DATA SUPPLIED Start Marker

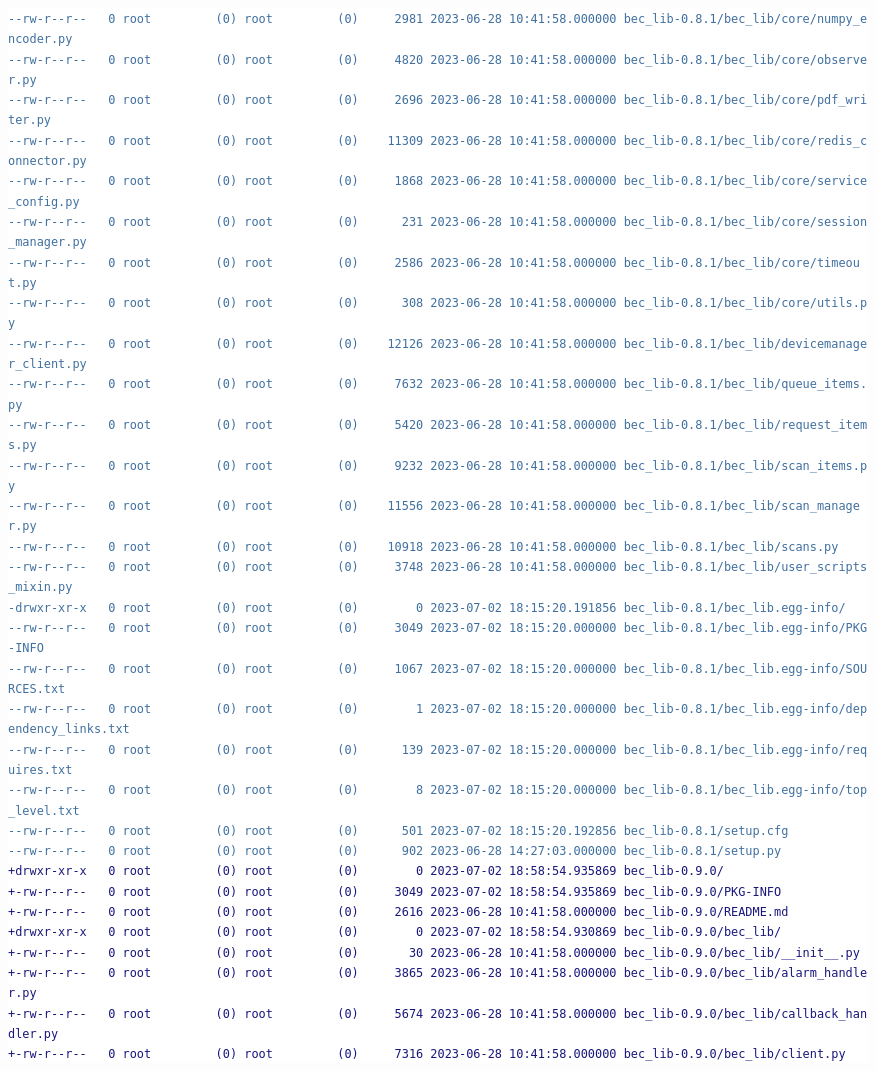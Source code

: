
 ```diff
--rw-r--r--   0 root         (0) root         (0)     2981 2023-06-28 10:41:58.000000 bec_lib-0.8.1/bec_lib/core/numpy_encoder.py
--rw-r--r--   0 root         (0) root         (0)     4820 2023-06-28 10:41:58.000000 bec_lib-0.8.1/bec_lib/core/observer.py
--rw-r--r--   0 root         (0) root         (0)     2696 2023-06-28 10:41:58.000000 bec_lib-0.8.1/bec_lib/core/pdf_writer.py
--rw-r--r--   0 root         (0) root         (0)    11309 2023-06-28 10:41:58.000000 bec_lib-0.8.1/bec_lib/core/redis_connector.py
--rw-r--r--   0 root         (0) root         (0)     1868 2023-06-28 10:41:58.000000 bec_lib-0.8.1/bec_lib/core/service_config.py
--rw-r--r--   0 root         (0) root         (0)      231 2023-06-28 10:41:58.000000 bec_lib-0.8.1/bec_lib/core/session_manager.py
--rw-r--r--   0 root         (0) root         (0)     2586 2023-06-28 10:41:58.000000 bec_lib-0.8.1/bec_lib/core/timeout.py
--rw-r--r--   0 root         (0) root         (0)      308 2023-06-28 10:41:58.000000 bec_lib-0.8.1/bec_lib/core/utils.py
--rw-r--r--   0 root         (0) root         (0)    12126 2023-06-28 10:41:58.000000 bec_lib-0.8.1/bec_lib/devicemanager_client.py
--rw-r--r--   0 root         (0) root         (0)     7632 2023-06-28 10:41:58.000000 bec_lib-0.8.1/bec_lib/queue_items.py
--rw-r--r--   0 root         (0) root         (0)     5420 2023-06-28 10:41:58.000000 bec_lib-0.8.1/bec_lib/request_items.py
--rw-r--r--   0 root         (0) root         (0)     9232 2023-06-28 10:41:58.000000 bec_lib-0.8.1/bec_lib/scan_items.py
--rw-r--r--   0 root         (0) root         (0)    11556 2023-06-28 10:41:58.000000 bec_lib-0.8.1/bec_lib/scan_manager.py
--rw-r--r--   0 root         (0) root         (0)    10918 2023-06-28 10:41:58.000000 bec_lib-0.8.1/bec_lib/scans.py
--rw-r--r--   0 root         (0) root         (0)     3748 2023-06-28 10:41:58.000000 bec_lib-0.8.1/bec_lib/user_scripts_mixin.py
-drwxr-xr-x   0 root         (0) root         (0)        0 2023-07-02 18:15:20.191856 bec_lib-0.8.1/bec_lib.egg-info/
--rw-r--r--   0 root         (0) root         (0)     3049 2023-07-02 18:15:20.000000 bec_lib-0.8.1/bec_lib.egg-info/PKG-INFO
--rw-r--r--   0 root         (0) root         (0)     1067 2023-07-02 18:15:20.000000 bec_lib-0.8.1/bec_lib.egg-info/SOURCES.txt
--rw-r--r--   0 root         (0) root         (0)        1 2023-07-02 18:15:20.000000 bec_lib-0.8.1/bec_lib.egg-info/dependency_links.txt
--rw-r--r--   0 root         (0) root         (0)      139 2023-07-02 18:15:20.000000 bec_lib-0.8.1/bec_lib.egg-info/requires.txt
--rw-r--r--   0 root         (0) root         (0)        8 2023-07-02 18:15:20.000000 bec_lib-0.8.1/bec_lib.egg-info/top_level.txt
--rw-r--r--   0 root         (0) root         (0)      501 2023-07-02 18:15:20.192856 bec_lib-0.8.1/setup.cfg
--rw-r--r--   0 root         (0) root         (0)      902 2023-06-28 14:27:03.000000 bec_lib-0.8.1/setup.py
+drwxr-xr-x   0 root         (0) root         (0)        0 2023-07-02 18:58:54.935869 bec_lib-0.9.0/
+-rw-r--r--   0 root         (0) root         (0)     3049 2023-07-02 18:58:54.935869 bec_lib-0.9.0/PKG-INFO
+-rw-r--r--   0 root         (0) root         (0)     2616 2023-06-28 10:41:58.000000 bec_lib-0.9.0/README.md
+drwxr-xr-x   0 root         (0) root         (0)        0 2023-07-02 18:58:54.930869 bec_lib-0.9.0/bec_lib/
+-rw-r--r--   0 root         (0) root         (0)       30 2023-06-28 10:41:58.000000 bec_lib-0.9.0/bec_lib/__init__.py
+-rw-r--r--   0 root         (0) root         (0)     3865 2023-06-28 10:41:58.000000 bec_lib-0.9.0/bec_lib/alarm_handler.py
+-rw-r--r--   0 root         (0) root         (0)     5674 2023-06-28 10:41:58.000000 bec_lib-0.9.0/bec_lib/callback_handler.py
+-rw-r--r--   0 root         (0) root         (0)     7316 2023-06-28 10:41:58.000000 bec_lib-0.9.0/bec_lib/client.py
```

DATA SUPPLIED End Marker

### [EXERCISE DIRECTIONS]
Transcribe every line of the listing above exactly; skip the pictures.

### [RESULT OF THE EXERCISE]
Source code

:
 ```diff
--rw-r--r--   0 root         (0) root         (0)     2981 2023-06-28 10:41:58.000000 bec_lib-0.8.1/bec_lib/core/numpy_encoder.py
--rw-r--r--   0 root         (0) root         (0)     4820 2023-06-28 10:41:58.000000 bec_lib-0.8.1/bec_lib/core/observer.py
--rw-r--r--   0 root         (0) root         (0)     2696 2023-06-28 10:41:58.000000 bec_lib-0.8.1/bec_lib/core/pdf_writer.py
--rw-r--r--   0 root         (0) root         (0)    11309 2023-06-28 10:41:58.000000 bec_lib-0.8.1/bec_lib/core/redis_connector.py
--rw-r--r--   0 root         (0) root         (0)     1868 2023-06-28 10:41:58.000000 bec_lib-0.8.1/bec_lib/core/service_config.py
--rw-r--r--   0 root         (0) root         (0)      231 2023-06-28 10:41:58.000000 bec_lib-0.8.1/bec_lib/core/session_manager.py
--rw-r--r--   0 root         (0) root         (0)     2586 2023-06-28 10:41:58.000000 bec_lib-0.8.1/bec_lib/core/timeout.py
--rw-r--r--   0 root         (0) root         (0)      308 2023-06-28 10:41:58.000000 bec_lib-0.8.1/bec_lib/core/utils.py
--rw-r--r--   0 root         (0) root         (0)    12126 2023-06-28 10:41:58.000000 bec_lib-0.8.1/bec_lib/devicemanager_client.py
--rw-r--r--   0 root         (0) root         (0)     7632 2023-06-28 10:41:58.000000 bec_lib-0.8.1/bec_lib/queue_items.py
--rw-r--r--   0 root         (0) root         (0)     5420 2023-06-28 10:41:58.000000 bec_lib-0.8.1/bec_lib/request_items.py
--rw-r--r--   0 root         (0) root         (0)     9232 2023-06-28 10:41:58.000000 bec_lib-0.8.1/bec_lib/scan_items.py
--rw-r--r--   0 root         (0) root         (0)    11556 2023-06-28 10:41:58.000000 bec_lib-0.8.1/bec_lib/scan_manager.py
--rw-r--r--   0 root         (0) root         (0)    10918 2023-06-28 10:41:58.000000 bec_lib-0.8.1/bec_lib/scans.py
--rw-r--r--   0 root         (0) root         (0)     3748 2023-06-28 10:41:58.000000 bec_lib-0.8.1/bec_lib/user_scripts_mixin.py
-drwxr-xr-x   0 root         (0) root         (0)        0 2023-07-02 18:15:20.191856 bec_lib-0.8.1/bec_lib.egg-info/
--rw-r--r--   0 root         (0) root         (0)     3049 2023-07-02 18:15:20.000000 bec_lib-0.8.1/bec_lib.egg-info/PKG-INFO
--rw-r--r--   0 root         (0) root         (0)     1067 2023-07-02 18:15:20.000000 bec_lib-0.8.1/bec_lib.egg-info/SOURCES.txt
--rw-r--r--   0 root         (0) root         (0)        1 2023-07-02 18:15:20.000000 bec_lib-0.8.1/bec_lib.egg-info/dependency_links.txt
--rw-r--r--   0 root         (0) root         (0)      139 2023-07-02 18:15:20.000000 bec_lib-0.8.1/bec_lib.egg-info/requires.txt
--rw-r--r--   0 root         (0) root         (0)        8 2023-07-02 18:15:20.000000 bec_lib-0.8.1/bec_lib.egg-info/top_level.txt
--rw-r--r--   0 root         (0) root         (0)      501 2023-07-02 18:15:20.192856 bec_lib-0.8.1/setup.cfg
--rw-r--r--   0 root         (0) root         (0)      902 2023-06-28 14:27:03.000000 bec_lib-0.8.1/setup.py
+drwxr-xr-x   0 root         (0) root         (0)        0 2023-07-02 18:58:54.935869 bec_lib-0.9.0/
+-rw-r--r--   0 root         (0) root         (0)     3049 2023-07-02 18:58:54.935869 bec_lib-0.9.0/PKG-INFO
+-rw-r--r--   0 root         (0) root         (0)     2616 2023-06-28 10:41:58.000000 bec_lib-0.9.0/README.md
+drwxr-xr-x   0 root         (0) root         (0)        0 2023-07-02 18:58:54.930869 bec_lib-0.9.0/bec_lib/
+-rw-r--r--   0 root         (0) root         (0)       30 2023-06-28 10:41:58.000000 bec_lib-0.9.0/bec_lib/__init__.py
+-rw-r--r--   0 root         (0) root         (0)     3865 2023-06-28 10:41:58.000000 bec_lib-0.9.0/bec_lib/alarm_handler.py
+-rw-r--r--   0 root         (0) root         (0)     5674 2023-06-28 10:41:58.000000 bec_lib-0.9.0/bec_lib/callback_handler.py
+-rw-r--r--   0 root         (0) root         (0)     7316 2023-06-28 10:41:58.000000 bec_lib-0.9.0/bec_lib/client.py
```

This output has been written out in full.